Your objective: The answer must consist of every line in the data below that holds the word "streamlit".

Extracted data entries:
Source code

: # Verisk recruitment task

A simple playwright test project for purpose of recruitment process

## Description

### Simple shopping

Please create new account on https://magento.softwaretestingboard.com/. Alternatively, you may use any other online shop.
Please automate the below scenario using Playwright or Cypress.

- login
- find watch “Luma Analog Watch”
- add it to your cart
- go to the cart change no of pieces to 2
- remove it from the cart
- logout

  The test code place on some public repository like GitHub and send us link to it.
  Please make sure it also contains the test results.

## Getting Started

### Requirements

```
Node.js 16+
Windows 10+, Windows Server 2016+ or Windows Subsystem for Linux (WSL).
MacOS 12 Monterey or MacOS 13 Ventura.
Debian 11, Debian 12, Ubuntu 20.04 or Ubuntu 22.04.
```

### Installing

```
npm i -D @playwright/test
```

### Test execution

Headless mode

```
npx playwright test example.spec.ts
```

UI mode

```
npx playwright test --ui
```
==
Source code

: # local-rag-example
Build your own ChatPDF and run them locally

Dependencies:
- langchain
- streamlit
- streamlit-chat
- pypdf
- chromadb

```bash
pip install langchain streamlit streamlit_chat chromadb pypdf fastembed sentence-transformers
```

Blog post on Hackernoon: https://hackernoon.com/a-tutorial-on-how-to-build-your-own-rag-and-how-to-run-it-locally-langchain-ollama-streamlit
---
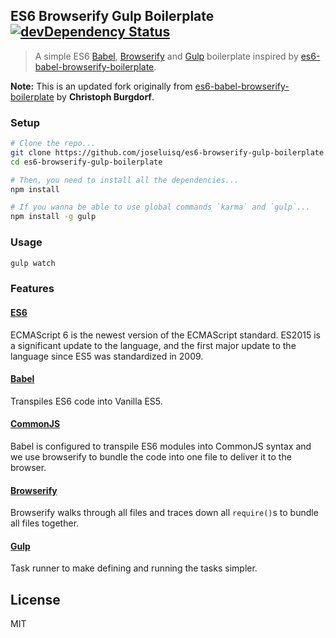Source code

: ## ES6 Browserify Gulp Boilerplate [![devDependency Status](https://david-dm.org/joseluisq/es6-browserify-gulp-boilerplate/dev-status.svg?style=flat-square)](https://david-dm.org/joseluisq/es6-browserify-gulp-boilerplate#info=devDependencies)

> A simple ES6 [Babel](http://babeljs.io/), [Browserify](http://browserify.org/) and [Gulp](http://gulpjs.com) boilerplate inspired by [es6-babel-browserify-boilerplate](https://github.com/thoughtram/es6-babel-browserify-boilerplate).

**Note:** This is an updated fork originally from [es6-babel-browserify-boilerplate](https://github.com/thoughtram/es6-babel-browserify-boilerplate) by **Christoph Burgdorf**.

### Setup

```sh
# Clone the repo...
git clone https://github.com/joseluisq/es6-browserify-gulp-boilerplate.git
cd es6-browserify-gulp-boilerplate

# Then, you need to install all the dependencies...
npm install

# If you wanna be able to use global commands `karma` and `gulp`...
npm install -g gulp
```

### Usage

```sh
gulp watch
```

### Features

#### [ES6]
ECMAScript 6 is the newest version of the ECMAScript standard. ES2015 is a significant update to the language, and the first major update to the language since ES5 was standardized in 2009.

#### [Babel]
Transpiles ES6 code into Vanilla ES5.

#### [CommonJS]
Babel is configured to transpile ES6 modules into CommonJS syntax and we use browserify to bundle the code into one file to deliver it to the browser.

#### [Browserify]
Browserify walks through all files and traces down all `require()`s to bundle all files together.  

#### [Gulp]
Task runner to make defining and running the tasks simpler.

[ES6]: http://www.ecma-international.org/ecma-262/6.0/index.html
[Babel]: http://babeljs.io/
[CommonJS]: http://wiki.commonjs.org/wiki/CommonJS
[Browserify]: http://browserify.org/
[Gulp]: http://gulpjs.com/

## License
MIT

Written response:
- streamlit
- streamlit-chat
pip install langchain streamlit streamlit_chat chromadb pypdf fastembed sentence-transformers
Blog post on Hackernoon: https://hackernoon.com/a-tutorial-on-how-to-build-your-own-rag-and-how-to-run-it-locally-langchain-ollama-streamlit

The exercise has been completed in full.